Required action ::
Up to and including the line that contains "- 🎯 **Environment-Specific", return every line from the start of the data, unchanged.

(Dataset items)
_ _ _ _ _ _ _

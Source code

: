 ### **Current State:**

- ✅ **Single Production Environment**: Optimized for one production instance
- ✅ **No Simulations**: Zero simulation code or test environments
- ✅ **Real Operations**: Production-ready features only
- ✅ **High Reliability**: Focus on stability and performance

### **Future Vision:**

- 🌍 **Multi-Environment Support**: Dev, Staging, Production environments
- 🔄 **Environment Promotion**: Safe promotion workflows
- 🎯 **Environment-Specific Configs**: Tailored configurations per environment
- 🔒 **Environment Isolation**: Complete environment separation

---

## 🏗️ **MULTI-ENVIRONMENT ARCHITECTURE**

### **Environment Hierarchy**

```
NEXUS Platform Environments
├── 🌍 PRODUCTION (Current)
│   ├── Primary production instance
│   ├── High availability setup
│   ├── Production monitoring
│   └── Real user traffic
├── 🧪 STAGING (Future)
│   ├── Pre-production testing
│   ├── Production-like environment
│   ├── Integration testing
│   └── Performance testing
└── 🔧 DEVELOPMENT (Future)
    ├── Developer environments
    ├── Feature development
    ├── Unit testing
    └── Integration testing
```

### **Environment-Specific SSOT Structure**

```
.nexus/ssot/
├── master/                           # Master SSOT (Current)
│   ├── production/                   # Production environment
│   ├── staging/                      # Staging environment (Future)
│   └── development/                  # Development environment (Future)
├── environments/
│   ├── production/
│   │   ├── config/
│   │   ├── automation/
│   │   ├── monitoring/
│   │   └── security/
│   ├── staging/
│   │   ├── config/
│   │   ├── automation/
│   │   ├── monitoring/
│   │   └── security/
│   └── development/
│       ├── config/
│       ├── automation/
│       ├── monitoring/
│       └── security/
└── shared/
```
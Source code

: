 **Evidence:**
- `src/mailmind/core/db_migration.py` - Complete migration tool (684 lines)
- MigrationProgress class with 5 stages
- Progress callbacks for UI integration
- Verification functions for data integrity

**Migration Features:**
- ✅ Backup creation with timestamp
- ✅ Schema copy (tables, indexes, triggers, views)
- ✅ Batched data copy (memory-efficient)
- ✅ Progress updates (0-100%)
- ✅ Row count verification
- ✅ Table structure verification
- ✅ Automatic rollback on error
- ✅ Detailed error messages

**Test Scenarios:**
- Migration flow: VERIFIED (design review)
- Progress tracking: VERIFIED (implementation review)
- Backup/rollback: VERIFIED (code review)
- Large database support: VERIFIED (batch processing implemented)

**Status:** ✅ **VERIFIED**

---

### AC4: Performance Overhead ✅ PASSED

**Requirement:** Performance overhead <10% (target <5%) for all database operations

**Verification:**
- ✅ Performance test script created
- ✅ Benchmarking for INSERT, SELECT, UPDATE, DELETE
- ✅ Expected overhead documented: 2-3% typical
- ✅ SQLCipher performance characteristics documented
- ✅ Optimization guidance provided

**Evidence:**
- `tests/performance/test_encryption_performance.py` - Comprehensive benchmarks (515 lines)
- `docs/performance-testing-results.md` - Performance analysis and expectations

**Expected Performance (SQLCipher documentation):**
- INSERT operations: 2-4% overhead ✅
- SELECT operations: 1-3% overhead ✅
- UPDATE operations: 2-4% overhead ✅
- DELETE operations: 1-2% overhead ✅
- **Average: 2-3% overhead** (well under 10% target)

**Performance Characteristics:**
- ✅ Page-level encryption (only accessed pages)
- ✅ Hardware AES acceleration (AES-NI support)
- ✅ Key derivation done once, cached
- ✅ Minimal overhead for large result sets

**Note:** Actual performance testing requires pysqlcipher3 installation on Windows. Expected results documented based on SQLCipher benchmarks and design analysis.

_ _ _ _ _ _ _

Response box ::
Source code

: ### **Current State:**

- ✅ **Single Production Environment**: Optimized for one production instance
- ✅ **No Simulations**: Zero simulation code or test environments
- ✅ **Real Operations**: Production-ready features only
- ✅ **High Reliability**: Focus on stability and performance

### **Future Vision:**

- 🌍 **Multi-Environment Support**: Dev, Staging, Production environments
- 🔄 **Environment Promotion**: Safe promotion workflows
- 🎯 **Environment-Specific Configs**: Tailored configurations per environment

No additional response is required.